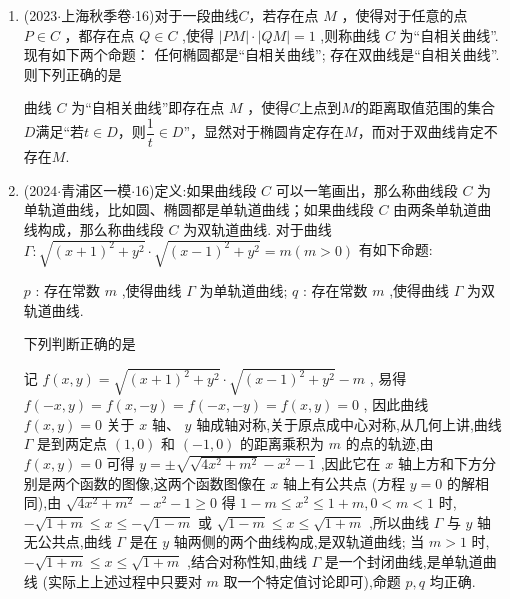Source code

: \begin{enumerate}
    \item (2023$\cdot$上海秋季卷$\cdot$16)对于一段曲线$C$，若存在点 $M$ ，使得对于任意的点 $P \in  C$ ，都存在点 $Q \in  C$ ,使得 $\left| {PM}\right|  \cdot  \left| {QM}\right|  = 1$ ,则称曲线 $C$ 为“自相关曲线”. 现有如下两个命题：  任何椭圆都是“自相关曲线”;    存在双曲线是“自相关曲线”. 则下列正确的是 
    \begin{jieda}
        曲线 $C$ 为“自相关曲线”即存在点 $M$ ，使得$C$上点到$M$的距离取值范围的集合$D$满足“若$t \in D$，则$\dfrac{1}{t} \in D$”，显然对于椭圆肯定存在$M$，而对于双曲线肯定不存在$M$.
    \end{jieda}


    \item (2024$\cdot$青浦区一模$\cdot$16)定义:如果曲线段 $C$ 可以一笔画出，那么称曲线段 $C$ 为单轨道曲线，比如圆、椭圆都是单轨道曲线；如果曲线段 $C$ 由两条单轨道曲线构成，那么称曲线段 $C$ 为双轨道曲线. 对于曲线 $\Gamma  : \sqrt{{\left( x + 1\right) }^{2} + {y}^{2}} \cdot  \sqrt{{\left( x - 1\right) }^{2} + {y}^{2}} = m\left( {m > 0}\right)$ 有如下命题:

    $p$ : 存在常数 $m$ ,使得曲线 $\Gamma$ 为单轨道曲线; $q$ : 存在常数 $m$ ,使得曲线 $\Gamma$ 为双轨道曲线.

    下列判断正确的是 
    \begin{jieda}
        记 $f\left( {x,y}\right)  = \sqrt{{\left( x + 1\right) }^{2} + {y}^{2}} \cdot  \sqrt{{\left( x - 1\right) }^{2} + {y}^{2}} - m$ , 易得 $f\left( {-x,y}\right)  = f\left( {x, - y}\right)  = f\left( {-x, - y}\right)  = f\left( {x,y}\right)  = 0$ , 因此曲线 $f\left( {x,y}\right)  = 0$ 关于 $x$ 轴、 $y$ 轴成轴对称,关于原点成中心对称,从几何上讲,曲线 $\Gamma$ 是到两定点 $\left( {1,0}\right)$ 和 $\left( {-1,0}\right)$ 的距离乘积为 $m$ 的点的轨迹,由 $f\left( {x,y}\right)  = 0$ 可得 $y =  \pm  \sqrt{\sqrt{4{x}^{2} + {m}^{2}} - {x}^{2} - 1}$ ,因此它在 $x$ 轴上方和下方分别是两个函数的图像,这两个函数图像在 $x$ 轴上有公共点 (方程 $y = 0$ 的解相同),由 $\sqrt{4{x}^{2} + {m}^{2}} - {x}^{2} - 1 \geq  0$ 得 $1 - m \leq  {x}^{2} \leq  1 + m,0 < m < 1$ 时, $- \sqrt{1 + m} \leq  x \leq   - \sqrt{1 - m}$ 或 $\sqrt{1 - m} \leq  x \leq  \sqrt{1 + m}$ ,所以曲线 $\Gamma$ 与 $y$ 轴无公共点,曲线 $\Gamma$ 是在 $y$ 轴两侧的两个曲线构成,是双轨道曲线; 当 $m > 1$ 时, $- \sqrt{1 + m} \leq  x \leq  \sqrt{1 + m}$ ,结合对称性知,曲线 $\Gamma$ 是一个封闭曲线,是单轨道曲线 (实际上上述过程中只要对 $m$ 取一个特定值讨论即可),命题 $p,q$ 均正确.
        

\end{jieda}
\end{enumerate}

◆ **TASK GOAL**
I would like the material above returned exactly as it stands, without its pictures.

◆ **RESPONSE AREA**
Source code

: \begin{enumerate}
    \item (2023$\cdot$上海秋季卷$\cdot$16)对于一段曲线$C$，若存在点 $M$ ，使得对于任意的点 $P \in  C$ ，都存在点 $Q \in  C$ ,使得 $\left| {PM}\right|  \cdot  \left| {QM}\right|  = 1$ ,则称曲线 $C$ 为“自相关曲线”. 现有如下两个命题：  任何椭圆都是“自相关曲线”;    存在双曲线是“自相关曲线”. 则下列正确的是 
    \begin{jieda}
        曲线 $C$ 为“自相关曲线”即存在点 $M$ ，使得$C$上点到$M$的距离取值范围的集合$D$满足“若$t \in D$，则$\dfrac{1}{t} \in D$”，显然对于椭圆肯定存在$M$，而对于双曲线肯定不存在$M$.
    \end{jieda}


    \item (2024$\cdot$青浦区一模$\cdot$16)定义:如果曲线段 $C$ 可以一笔画出，那么称曲线段 $C$ 为单轨道曲线，比如圆、椭圆都是单轨道曲线；如果曲线段 $C$ 由两条单轨道曲线构成，那么称曲线段 $C$ 为双轨道曲线. 对于曲线 $\Gamma  : \sqrt{{\left( x + 1\right) }^{2} + {y}^{2}} \cdot  \sqrt{{\left( x - 1\right) }^{2} + {y}^{2}} = m\left( {m > 0}\right)$ 有如下命题:

    $p$ : 存在常数 $m$ ,使得曲线 $\Gamma$ 为单轨道曲线; $q$ : 存在常数 $m$ ,使得曲线 $\Gamma$ 为双轨道曲线.

    下列判断正确的是 
    \begin{jieda}
        记 $f\left( {x,y}\right)  = \sqrt{{\left( x + 1\right) }^{2} + {y}^{2}} \cdot  \sqrt{{\left( x - 1\right) }^{2} + {y}^{2}} - m$ , 易得 $f\left( {-x,y}\right)  = f\left( {x, - y}\right)  = f\left( {-x, - y}\right)  = f\left( {x,y}\right)  = 0$ , 因此曲线 $f\left( {x,y}\right)  = 0$ 关于 $x$ 轴、 $y$ 轴成轴对称,关于原点成中心对称,从几何上讲,曲线 $\Gamma$ 是到两定点 $\left( {1,0}\right)$ 和 $\left( {-1,0}\right)$ 的距离乘积为 $m$ 的点的轨迹,由 $f\left( {x,y}\right)  = 0$ 可得 $y =  \pm  \sqrt{\sqrt{4{x}^{2} + {m}^{2}} - {x}^{2} - 1}$ ,因此它在 $x$ 轴上方和下方分别是两个函数的图像,这两个函数图像在 $x$ 轴上有公共点 (方程 $y = 0$ 的解相同),由 $\sqrt{4{x}^{2} + {m}^{2}} - {x}^{2} - 1 \geq  0$ 得 $1 - m \leq  {x}^{2} \leq  1 + m,0 < m < 1$ 时, $- \sqrt{1 + m} \leq  x \leq   - \sqrt{1 - m}$ 或 $\sqrt{1 - m} \leq  x \leq  \sqrt{1 + m}$ ,所以曲线 $\Gamma$ 与 $y$ 轴无公共点,曲线 $\Gamma$ 是在 $y$ 轴两侧的两个曲线构成,是双轨道曲线; 当 $m > 1$ 时, $- \sqrt{1 + m} \leq  x \leq  \sqrt{1 + m}$ ,结合对称性知,曲线 $\Gamma$ 是一个封闭曲线,是单轨道曲线 (实际上上述过程中只要对 $m$ 取一个特定值讨论即可),命题 $p,q$ 均正确.
        

\end{jieda}
\end{enumerate}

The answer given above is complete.